Neither are the plaintiffs aided by the transactions in regard to the assignment. The fact that the holders of the drafts signed a composition deed and agreed to discharge the acceptors upon certain terms, would have discharged the drawers from liability to them, if the drafts had been based upon funds in the hands of the drawees; because in such case the liability of the drawees would be antecedent to that of the drawers, and the contract of discharge would be prejudicial to the interests of the drawers. *294Ex parte Wilson, 11 Ves. 410; Lewis v. Jones, 4 Barn. & Cress. 506; Story on Bills, § 429; Scarborough v. Harris, 1 Bay’s Rep. 197; Robertson et al. v. Vogle, 1 Dall. Rep. 252; Lynch v. Reynold, 16 Johns. Rep. 41. But here the drawers haying assented to the arrangement and signed the deed themselves, are estopped from saying that it is a contract to which they did not agree. In an action of the holders they could not successfully plead the discharge. Bruen v. Marquand, 17 Johns. Rep. 58. If a party agrees to the discharge of one liable before himself, he cannot afterwards take advantage of the discharge. Bradford v. Hubbard, 8 Pick. Rep. 155 ; Smith et at. v. Winter, 4 Mees. & W. 454.

But there is a further and complete answer to this position. These drafts having been drawn for the accommodation of the drawers, they are themselves principals on the bills. They occupy a position antecedent to that of the acceptors.
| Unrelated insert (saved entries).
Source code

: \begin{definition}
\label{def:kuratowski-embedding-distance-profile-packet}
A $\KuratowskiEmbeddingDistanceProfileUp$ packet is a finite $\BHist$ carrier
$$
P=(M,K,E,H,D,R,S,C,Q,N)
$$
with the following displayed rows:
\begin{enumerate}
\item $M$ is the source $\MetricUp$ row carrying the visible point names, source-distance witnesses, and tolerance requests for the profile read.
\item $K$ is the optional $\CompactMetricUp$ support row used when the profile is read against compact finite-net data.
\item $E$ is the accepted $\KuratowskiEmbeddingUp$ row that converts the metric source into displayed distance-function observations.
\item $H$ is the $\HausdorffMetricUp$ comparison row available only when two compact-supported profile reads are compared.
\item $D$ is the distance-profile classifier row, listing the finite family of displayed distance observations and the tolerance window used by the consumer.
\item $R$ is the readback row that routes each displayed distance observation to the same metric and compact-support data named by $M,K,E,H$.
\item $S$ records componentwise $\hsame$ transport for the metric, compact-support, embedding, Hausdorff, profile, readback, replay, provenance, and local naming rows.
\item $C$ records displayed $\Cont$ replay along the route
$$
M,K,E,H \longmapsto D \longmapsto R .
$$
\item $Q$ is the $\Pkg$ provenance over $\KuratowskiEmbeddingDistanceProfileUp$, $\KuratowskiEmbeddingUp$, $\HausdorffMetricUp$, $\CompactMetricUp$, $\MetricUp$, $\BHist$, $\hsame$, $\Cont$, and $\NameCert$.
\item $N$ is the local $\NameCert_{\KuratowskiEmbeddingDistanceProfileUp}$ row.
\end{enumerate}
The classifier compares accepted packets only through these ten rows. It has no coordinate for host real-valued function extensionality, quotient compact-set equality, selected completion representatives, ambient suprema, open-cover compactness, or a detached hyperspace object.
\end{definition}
The acceptors are the sureties, and any discharge of them by the holders cannot alter the liability of the principals. A discharge of a party to a bill does not affect the liability of those whose position is antecedent to the party discharged. It discharges only those who are subsequently liable. Sargent v. Appleton, 6 Mass. 85 ; English v. Dailey, 2 Bos. & Pul. 61; 3 Esp. Rep. 49 ; Mallet v. Thompson, 5 Esp. Rep. 178; Walwyn v. St. Quintin, 1 Bos. & Pul. 652.

In the discussion of this point, we have considered the drafts in question as accommodation paper. It is not so stated in the case in distinct terms, but they are so treated by the counsel on both sides, and such, we presume, was their intention the Court should understand them to be, by the facts in the case..

So far, then, as the drafts which were not due at the time of the commencement of the suit, and which the plaintiffs had not paid, are concerned, the action cannot be sustained. The suit ■ on them was prematurely brought. Striking out from the plaintiff’s claim the amount of these drafts, and there is left the sum of $2,894.17, being for balance due on account of acceptances paid for the defendants, and goods sold to them prior to the commencement of the suit. Can the plaintiffs have judgment for that sum ?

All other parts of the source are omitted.